[ASSIGNED TASK] Below are the entries; return every line among them that holds the word "application".

[Stored data]
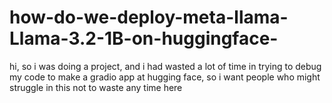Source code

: # how-do-we-deploy-meta-llama-Llama-3.2-1B-on-huggingface-
hi, so i was doing  a project, and i had wasted a lot of time in trying to debug my code  to make a gradio app at hugging face, so i want people who might struggle in this not to waste any time here
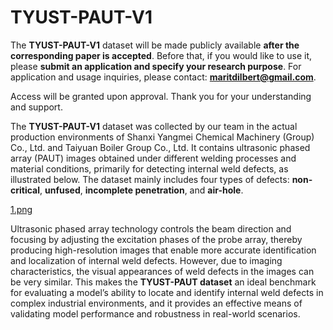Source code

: # TYUST-PAUT-V1

The **TYUST-PAUT-V1** dataset will be made publicly available **after the corresponding paper is accepted**.
Before that, if you would like to use it, please **submit an application and specify your research purpose**.
For application and usage inquiries, please contact: **[maritdilbert@gmail.com](mailto:maritdilbert@gmail.com)**.

Access will be granted upon approval. Thank you for your understanding and support.

The **TYUST-PAUT-V1** dataset was collected by our team in the actual production environments of Shanxi Yangmei Chemical Machinery (Group) Co., Ltd. and Taiyuan Boiler Group Co., Ltd. It contains ultrasonic phased array (PAUT) images obtained under different welding processes and material conditions, primarily for detecting internal weld defects, as illustrated below. The dataset mainly includes four types of defects: **non-critical**, **unfused**, **incomplete penetration**, and **air-hole**.

[1.png](./1.png)

Ultrasonic phased array technology controls the beam direction and focusing by adjusting the excitation phases of the probe array, thereby producing high-resolution images that enable more accurate identification and localization of internal weld defects. However, due to imaging characteristics, the visual appearances of weld defects in the images can be very similar. This makes the **TYUST-PAUT dataset** an ideal benchmark for evaluating a model’s ability to locate and identify internal weld defects in complex industrial environments, and it provides an effective means of validating model performance and robustness in real-world scenarios.
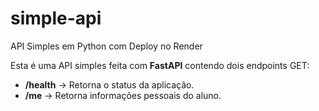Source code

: # simple-api
API Simples em Python com Deploy no Render

Esta é uma API simples feita com **FastAPI** contendo dois endpoints GET:

- **/health** → Retorna o status da aplicação.
- **/me** → Retorna informações pessoais do aluno.


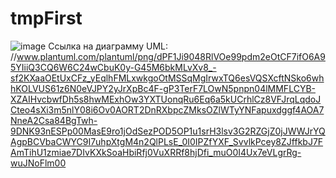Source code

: # tmpFirst
![image](https://github.com/ANAHEIM15/tmpFirst/assets/88400021/0fd06705-841f-4598-9e1b-c44a471006f6)
Ссылка на диаграмму UML:
//www.plantuml.com/plantuml/png/dPF1Ji9048RlVOe99pdm2eOtCF7ifO6A95YIiiQ3CQ6W6C24wCbuK0y-G45M6bkMLvXv8_-sf2KXaaOEtUxCFz_yEqlhFMLxwkgoOtMSSqMgIrwxTQ6esVQSXcftNSko6whhKOLVUS61z6N0eVJPY2yJrXpBc4F-gP3TerF7LOwN5pnpn04lMMFLCYB-XZAIHvcbwfDh5s8hwMExhOw3YXTUonqRu6Eq6a5kUCrhlCz8VFJrqLqdoJCteo4sXi3m5nlY08i6Ov0AORT2DnRXbpcZMksOZlWTyYNFapuxdggf4AOA7NneA2Csa84BgTwh-9DNK93nESPp00MasE9ro1jOdSezPOD5OP1u1srH3lsv3G2RZGjZ0jJWWJrYQAgpBCVbaCWYC9I7uhpXtgM4n2QlPLsE_0I0IPZfYXF_SvvlkPcey8ZJffkbJ7FAmTihU1zmiae7DIvKXkSoaHbiRfj0VuXRRf8hjDfi_muO0I4Ux7eVLgrRg-wuJNoFlm00
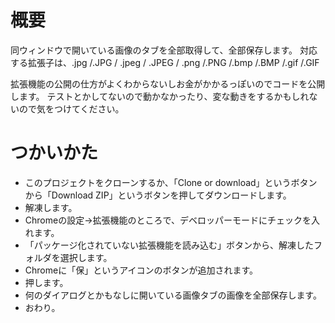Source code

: # 概要
同ウィンドウで開いている画像のタブを全部取得して、全部保存します。
対応する拡張子は、.jpg /.JPG / .jpeg / .JPEG /  .png /.PNG /.bmp /.BMP /.gif /.GIF

拡張機能の公開の仕方がよくわからないしお金がかかるっぽいのでコードを公開します。
テストとかしてないので動かなかったり、変な動きをするかもしれないので気をつけてください。

# つかいかた
- このプロジェクトをクローンするか、「Clone or download」というボタンから「Download ZIP」というボタンを押してダウンロードします。
- 解凍します。
- Chromeの設定→拡張機能のところで、デベロッパーモードにチェックを入れます。
- 「パッケージ化されていない拡張機能を読み込む」ボタンから、解凍したフォルダを選択します。
- Chromeに「保」というアイコンのボタンが追加されます。
- 押します。
- 何のダイアログとかもなしに開いている画像タブの画像を全部保存します。
- おわり。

[ANSWER TO THIS TASK]
Before that, if you would like to use it, please **submit an application and specify your research purpose**.
For application and usage inquiries, please contact: **[maritdilbert@gmail.com](mailto:maritdilbert@gmail.com)**.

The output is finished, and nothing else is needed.